Certo, non possiamo farne solo un affare di parole. Forse, però, tornare a usare la parola «capitalismo» aiuta a individuare nodi strutturali, quelli che non vengono meno solo per il fatto che non li si nomina più. Marx era ad esempio con- vinto che la crisi si manifesta sì sui mercati finanziari, e anzi le bolle speculative la ingigantiscono oltre misura, ma comincia da un’altra parte, nella sfera della produzione: è lì che bisogna guardare. Siccome però il fenomeno della sovrapproduzione, che lui poneva all’origine della crisi, raccoglie le abbondanti ironie degli economisti mainstream, figuriamoci se proponiamo di tornare alle sue descrizioni del ciclo economico (con tanto di inevitabile crollo finale). Però, quando Marx spiega che è futile oltre che irresponsabile prendersela con l’avidità dei banchieri e l’egoismo degli speculatori, quando avvisa che non è buttandola sul piano della morale che si individuano le cause e si indicano le vie d’uscita, non sarà il caso di rimpiangere un pensiero critico altrettanto robusto? Così, se il presidente del Consiglio vola a Londra per riconquistare la fiducia dei mercati, ci si può chiedere se è di economia che stiamo parlando, o non piuttosto di psicologia?
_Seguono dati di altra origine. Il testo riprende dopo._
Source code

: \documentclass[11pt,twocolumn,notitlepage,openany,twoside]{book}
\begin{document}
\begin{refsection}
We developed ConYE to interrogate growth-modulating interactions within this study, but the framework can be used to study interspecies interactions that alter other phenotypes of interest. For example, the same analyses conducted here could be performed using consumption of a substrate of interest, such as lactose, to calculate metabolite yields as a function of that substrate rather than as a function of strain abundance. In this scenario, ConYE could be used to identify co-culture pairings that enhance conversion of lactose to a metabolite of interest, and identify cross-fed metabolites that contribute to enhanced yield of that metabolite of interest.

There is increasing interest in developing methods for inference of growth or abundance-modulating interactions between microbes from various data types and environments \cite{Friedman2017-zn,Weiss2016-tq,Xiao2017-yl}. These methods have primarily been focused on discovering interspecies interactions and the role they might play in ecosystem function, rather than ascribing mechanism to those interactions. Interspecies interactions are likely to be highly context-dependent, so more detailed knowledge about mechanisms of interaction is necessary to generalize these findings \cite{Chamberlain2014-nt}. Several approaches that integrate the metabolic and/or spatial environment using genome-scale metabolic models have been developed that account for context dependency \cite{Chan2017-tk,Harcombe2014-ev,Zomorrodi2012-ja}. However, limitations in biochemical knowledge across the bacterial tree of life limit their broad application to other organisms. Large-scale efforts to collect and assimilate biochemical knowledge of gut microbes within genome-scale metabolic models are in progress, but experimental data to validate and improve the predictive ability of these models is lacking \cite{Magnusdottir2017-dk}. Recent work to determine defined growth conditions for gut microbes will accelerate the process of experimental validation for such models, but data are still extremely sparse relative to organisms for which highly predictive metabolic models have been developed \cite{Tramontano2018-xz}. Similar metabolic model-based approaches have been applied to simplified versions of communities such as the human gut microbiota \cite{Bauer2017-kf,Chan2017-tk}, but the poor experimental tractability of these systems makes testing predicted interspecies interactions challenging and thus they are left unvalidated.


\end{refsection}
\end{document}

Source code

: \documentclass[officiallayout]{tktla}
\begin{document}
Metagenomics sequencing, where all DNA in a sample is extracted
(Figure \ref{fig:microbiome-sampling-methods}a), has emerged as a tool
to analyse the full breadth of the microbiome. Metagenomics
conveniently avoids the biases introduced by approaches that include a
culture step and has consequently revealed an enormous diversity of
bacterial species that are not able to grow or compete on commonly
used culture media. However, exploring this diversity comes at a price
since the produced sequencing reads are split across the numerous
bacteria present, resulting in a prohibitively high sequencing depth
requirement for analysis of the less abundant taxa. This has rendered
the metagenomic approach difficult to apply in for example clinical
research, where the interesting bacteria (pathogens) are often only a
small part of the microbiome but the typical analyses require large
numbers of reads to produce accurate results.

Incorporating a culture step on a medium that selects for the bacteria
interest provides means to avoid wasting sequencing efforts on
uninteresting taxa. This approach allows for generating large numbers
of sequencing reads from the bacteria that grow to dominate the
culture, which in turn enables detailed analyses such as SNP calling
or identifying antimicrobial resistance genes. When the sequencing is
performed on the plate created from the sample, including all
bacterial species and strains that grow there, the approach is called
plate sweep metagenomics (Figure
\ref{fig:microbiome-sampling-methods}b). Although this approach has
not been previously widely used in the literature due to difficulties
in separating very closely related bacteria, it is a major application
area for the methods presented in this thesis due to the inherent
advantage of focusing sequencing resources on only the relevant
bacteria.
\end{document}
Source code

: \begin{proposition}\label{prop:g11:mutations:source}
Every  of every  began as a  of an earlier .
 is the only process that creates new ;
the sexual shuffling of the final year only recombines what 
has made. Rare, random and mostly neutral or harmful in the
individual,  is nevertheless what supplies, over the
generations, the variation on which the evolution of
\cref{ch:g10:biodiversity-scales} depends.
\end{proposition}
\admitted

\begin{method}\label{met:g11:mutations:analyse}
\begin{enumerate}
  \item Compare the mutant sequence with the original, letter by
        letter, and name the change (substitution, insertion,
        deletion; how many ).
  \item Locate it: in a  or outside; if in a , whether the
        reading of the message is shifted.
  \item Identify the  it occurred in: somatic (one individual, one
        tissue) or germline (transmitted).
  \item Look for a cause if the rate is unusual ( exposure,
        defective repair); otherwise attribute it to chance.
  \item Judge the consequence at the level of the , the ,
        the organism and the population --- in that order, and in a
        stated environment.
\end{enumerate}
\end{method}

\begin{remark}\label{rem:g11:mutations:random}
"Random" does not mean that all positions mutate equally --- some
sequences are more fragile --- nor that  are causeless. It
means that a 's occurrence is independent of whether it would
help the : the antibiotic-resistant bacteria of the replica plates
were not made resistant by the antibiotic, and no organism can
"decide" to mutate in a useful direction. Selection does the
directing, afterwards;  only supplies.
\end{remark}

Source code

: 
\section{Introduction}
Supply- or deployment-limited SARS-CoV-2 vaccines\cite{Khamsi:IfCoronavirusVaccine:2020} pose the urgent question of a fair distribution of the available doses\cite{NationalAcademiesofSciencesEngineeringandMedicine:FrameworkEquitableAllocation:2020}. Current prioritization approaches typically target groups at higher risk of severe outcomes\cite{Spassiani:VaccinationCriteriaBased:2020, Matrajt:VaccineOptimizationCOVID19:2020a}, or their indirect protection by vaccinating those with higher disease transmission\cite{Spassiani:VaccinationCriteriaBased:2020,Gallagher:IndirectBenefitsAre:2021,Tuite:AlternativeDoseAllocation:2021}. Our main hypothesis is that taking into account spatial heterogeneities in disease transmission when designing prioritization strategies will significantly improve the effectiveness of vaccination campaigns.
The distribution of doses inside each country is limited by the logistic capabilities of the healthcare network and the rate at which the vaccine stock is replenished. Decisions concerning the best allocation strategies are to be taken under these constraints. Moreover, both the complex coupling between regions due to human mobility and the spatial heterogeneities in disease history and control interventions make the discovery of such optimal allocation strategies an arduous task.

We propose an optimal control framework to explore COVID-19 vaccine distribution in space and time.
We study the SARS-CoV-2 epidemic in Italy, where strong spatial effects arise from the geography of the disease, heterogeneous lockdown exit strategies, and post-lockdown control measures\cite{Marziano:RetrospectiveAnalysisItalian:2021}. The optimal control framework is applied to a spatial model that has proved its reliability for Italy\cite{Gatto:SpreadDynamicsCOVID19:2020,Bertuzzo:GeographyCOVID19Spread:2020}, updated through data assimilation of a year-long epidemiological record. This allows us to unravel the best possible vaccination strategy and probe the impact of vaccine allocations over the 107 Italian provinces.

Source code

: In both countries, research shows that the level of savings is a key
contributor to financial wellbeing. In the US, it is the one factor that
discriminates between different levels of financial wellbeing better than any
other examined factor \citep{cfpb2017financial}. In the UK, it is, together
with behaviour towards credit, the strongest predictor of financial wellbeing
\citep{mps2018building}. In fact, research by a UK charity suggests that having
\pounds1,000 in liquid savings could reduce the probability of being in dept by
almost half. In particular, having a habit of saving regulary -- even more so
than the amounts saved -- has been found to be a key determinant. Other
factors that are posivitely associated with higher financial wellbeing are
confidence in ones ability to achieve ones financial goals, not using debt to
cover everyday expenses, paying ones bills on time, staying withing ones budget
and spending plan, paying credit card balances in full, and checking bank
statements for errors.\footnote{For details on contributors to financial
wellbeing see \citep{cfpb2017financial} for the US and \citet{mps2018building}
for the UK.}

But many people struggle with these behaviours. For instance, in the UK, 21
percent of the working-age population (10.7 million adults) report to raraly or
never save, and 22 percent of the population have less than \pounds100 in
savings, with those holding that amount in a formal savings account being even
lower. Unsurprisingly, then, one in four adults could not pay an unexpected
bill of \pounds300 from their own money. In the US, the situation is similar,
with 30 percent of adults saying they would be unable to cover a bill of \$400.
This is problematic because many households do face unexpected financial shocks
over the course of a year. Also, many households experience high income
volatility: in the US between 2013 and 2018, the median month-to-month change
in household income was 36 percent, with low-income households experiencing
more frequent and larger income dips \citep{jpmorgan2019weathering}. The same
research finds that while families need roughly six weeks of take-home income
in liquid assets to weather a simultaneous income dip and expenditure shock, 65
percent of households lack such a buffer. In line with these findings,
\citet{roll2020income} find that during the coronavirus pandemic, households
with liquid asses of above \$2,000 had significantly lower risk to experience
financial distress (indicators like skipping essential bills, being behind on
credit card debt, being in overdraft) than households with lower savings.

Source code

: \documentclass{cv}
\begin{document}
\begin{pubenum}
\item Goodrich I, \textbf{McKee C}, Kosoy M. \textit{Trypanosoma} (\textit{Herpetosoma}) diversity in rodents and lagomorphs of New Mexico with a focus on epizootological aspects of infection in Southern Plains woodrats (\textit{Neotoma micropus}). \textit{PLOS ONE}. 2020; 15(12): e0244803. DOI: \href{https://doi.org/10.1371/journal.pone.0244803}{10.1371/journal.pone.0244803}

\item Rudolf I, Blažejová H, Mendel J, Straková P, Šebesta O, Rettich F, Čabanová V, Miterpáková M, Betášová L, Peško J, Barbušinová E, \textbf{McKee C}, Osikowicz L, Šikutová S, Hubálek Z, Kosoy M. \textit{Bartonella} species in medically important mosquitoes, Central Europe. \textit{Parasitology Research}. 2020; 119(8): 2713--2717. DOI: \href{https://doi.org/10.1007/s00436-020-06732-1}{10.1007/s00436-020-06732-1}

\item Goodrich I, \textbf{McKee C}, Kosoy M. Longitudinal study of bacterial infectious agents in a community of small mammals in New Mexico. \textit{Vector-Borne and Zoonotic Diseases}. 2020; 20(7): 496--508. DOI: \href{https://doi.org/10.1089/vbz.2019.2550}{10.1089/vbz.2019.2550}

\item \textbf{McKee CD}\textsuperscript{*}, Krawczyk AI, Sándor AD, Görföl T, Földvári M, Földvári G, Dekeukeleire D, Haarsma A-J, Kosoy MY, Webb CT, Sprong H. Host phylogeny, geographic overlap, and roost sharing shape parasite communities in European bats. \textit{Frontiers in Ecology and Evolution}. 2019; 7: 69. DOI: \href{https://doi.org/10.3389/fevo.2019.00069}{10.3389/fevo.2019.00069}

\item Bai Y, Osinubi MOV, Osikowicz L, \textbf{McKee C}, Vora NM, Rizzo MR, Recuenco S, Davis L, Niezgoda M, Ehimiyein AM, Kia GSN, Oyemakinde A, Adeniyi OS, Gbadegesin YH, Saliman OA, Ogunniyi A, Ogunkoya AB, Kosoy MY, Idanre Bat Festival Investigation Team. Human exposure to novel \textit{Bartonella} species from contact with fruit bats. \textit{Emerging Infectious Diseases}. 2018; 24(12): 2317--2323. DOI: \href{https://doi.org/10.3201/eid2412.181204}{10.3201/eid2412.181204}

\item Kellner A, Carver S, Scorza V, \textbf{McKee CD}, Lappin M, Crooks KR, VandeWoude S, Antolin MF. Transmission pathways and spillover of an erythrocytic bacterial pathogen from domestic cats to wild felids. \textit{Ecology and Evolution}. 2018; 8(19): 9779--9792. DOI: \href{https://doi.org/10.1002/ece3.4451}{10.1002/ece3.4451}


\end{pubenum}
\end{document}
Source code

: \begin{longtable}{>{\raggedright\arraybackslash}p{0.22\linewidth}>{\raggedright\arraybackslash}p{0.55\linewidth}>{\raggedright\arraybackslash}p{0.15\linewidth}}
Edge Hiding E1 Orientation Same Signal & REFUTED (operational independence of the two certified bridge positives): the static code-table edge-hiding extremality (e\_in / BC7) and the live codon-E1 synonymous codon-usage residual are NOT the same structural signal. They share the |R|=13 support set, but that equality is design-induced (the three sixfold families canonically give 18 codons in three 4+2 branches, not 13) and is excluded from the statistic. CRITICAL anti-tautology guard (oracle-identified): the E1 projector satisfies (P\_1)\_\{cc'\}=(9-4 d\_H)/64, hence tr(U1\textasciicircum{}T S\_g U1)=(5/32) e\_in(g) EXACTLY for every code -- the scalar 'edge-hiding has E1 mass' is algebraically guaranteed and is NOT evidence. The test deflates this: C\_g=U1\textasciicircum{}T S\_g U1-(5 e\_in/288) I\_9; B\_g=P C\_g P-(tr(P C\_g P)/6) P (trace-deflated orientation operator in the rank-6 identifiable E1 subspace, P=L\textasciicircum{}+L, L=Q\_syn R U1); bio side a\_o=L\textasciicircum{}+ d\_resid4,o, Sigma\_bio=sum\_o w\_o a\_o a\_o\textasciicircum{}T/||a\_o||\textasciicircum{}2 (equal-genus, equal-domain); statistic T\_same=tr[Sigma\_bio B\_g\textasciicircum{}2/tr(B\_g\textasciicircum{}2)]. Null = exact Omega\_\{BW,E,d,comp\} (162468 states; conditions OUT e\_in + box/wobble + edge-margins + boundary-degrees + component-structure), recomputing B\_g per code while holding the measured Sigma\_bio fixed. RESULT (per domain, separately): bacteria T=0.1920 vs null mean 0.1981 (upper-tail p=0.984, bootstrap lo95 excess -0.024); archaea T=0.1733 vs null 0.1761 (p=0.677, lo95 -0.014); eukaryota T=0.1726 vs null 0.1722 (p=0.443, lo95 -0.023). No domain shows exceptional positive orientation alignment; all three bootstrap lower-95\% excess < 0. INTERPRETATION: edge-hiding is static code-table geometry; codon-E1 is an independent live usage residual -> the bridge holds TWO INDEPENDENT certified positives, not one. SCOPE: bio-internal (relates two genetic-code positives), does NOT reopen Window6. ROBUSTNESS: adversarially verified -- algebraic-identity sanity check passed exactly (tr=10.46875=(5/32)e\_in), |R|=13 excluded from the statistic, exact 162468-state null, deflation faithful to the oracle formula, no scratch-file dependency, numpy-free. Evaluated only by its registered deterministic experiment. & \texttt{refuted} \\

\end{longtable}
Sentite allora Marx, quando ad esempio se la prende con la stampa: «Ora non ci chiederemo se i giornalisti inglesi, che per un decennio hanno diffuso la dottrina secondo cui l’epoca della crisi commerciali si era definitivamente chiusa con l’introduzione del libero commercio, abbiano ora il diritto di trasformarsi improvvisamente da servili panegiristi a censori romani dell’arricchimento moderno».
Che dire? A parte il fatto che oggi il problema non ce l’abbiamo solo con i giornalisti inglesi, e che di decenni di panegirici ne abbiamo vissuti più d’uno, ma non avremmo bisogno di penne altrettanto sfrontate? Perché di questo anzitutto si tratta: se il capitalismo crollerà, non ce lo manderà certo a dire, ma intanto si può auspicare un po’ più di libertà intellettuale, di intelligenza critica, di anticonformismo nel dibattito delle idee?